The procedure reported in ref. 8 was used, and afforded the vinyloxiranes (R)-3a-f with spectral data consistent with that reported therein.

12

If the reaction was quenched before completion, the ee of the unreacted acetate was identical to that of the starting acetate before addition of the reducing agent. Deprotection was complete after 15 min, but the ee of the alcohol remained unchanged if left unquenched for a full hour.

14

General Procedure
A dry flask was charged with resolved acetate (S)-2 and heptane (10 mL/mmol). The resulting solution was cooled to -78 °C under Ar and DIBAL-H as a 1.0 M solution in heptane (1.1 equiv) was added dropwise via syringe. The solution was stirred at -78 °C for 15 min, followed by the addition of an equal volume of a sat. aq solution of Rochelle’s salt. The mixture was transferred to a separatory funnel and extracted twice with Et2O (25 mL). The combined organic extracts were dried (MgSO4) and concentrated in vacuo. The crude residue was purified by flash chromatography (10% EtOAc-hexane) to afford the desired alcohol (S)-1. The products displayed spectral characteristics in accord with the racemate (see ref. 8).

15

General Procedure
To a round-bottom flask was added resolved acetate (S)-2 and MeOH (10 mL/mmol) and the reaction vessel cooled in an ice bath. Then, K2CO3 (1.1 equiv) was added portionwise as a solid. The heterogeneous reaction was stirred at 0 °C and the progress monitored by TLC for the consumption of starting material.
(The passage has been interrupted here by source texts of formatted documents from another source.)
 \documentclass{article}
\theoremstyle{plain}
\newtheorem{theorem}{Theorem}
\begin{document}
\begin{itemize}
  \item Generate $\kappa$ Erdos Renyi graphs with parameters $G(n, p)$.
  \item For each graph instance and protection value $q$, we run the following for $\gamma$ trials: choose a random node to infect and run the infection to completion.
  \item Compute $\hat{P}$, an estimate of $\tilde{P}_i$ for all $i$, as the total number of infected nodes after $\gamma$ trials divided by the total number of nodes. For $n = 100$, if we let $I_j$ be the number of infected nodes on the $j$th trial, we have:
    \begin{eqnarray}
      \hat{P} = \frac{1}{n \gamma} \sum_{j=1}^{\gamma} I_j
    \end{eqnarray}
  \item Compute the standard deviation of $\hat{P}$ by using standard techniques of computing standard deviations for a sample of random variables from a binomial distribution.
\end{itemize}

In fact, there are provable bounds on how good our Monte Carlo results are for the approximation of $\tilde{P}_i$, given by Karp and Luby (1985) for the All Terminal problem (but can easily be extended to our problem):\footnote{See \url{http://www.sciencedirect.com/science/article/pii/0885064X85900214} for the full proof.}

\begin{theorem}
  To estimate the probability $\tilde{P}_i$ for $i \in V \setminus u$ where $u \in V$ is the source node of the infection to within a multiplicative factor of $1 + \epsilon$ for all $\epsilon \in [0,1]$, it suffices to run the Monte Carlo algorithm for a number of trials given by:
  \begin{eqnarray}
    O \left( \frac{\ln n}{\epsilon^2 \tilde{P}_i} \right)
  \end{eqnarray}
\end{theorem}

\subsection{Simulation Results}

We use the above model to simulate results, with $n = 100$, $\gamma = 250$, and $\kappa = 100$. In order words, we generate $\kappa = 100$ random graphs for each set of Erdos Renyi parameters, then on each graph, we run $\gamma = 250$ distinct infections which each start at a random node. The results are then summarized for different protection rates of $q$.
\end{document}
After 1 h, the reaction was quenched carefully by the addition of sat. aq NH4Cl, and after an equal volume had been introduced the reaction mixture was concentrated, diluted with Et2O and transferred to a separatory funnel. The organic layer was isolated, the aqueous layer extracted with Et2O and the combined organics dried with MgSO4, filtered, and concentrated in vacuo to afford the desired vinyloxirane (S)-3 in sufficient purity for subsequent reactions. The product displayed spectral characteristics in accord with the racemates (see ref. 8).

17

The experimental details for this reaction were not included in ref. 16; however, they were obtained through personal communication with the authors.

22

Alternatively, racemization could occur under certain conditions via ionization of 4a, followed by internal return.